• **WORK TO BE COMPLETED**
Each record should be written out exactly as given.

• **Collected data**

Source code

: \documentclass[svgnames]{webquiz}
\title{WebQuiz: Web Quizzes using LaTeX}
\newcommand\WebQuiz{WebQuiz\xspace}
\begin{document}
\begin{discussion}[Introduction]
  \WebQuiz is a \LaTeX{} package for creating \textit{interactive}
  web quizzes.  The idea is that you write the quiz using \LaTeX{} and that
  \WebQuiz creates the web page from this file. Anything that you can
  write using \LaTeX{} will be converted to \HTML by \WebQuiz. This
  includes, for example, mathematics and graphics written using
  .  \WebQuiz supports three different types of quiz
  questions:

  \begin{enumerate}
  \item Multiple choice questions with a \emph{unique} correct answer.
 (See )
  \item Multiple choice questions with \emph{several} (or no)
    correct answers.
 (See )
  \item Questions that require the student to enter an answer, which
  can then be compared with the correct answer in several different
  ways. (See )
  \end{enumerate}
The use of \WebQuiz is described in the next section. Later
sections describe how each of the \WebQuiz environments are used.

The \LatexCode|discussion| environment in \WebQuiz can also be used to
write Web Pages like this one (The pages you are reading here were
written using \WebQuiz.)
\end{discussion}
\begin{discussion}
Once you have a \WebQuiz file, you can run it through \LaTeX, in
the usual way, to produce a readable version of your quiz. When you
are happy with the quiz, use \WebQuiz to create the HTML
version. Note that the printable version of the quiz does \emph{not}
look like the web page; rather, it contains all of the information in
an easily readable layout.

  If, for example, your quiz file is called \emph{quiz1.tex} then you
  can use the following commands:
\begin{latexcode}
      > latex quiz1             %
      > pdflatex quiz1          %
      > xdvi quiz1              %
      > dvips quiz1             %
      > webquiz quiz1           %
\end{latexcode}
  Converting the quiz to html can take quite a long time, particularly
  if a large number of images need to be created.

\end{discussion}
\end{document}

• **RESPONSE BELOW**
Source code

: \documentclass[svgnames]{webquiz}
\title{WebQuiz: Web Quizzes using LaTeX}
\newcommand\WebQuiz{WebQuiz\xspace}
\begin{document}
\begin{discussion}[Introduction]
  \WebQuiz is a \LaTeX{} package for creating \textit{interactive}
  web quizzes.  The idea is that you write the quiz using \LaTeX{} and that
  \WebQuiz creates the web page from this file. Anything that you can
  write using \LaTeX{} will be converted to \HTML by \WebQuiz. This
  includes, for example, mathematics and graphics written using
  .  \WebQuiz supports three different types of quiz
  questions:

  \begin{enumerate}
  \item Multiple choice questions with a \emph{unique} correct answer.
 (See )
  \item Multiple choice questions with \emph{several} (or no)
    correct answers.
 (See )
  \item Questions that require the student to enter an answer, which
  can then be compared with the correct answer in several different
  ways. (See )
  \end{enumerate}
The use of \WebQuiz is described in the next section. Later
sections describe how each of the \WebQuiz environments are used.

The \LatexCode|discussion| environment in \WebQuiz can also be used to
write Web Pages like this one (The pages you are reading here were
written using \WebQuiz.)
\end{discussion}
\begin{discussion}
Once you have a \WebQuiz file, you can run it through \LaTeX, in
the usual way, to produce a readable version of your quiz. When you
are happy with the quiz, use \WebQuiz to create the HTML
version. Note that the printable version of the quiz does \emph{not}
look like the web page; rather, it contains all of the information in
an easily readable layout.

  If, for example, your quiz file is called \emph{quiz1.tex} then you
  can use the following commands:
\begin{latexcode}
      > latex quiz1             %
      > pdflatex quiz1          %
      > xdvi quiz1              %
      > dvips quiz1             %
      > webquiz quiz1           %
\end{latexcode}
  Converting the quiz to html can take quite a long time, particularly
  if a large number of images need to be created.

\end{discussion}
\end{document}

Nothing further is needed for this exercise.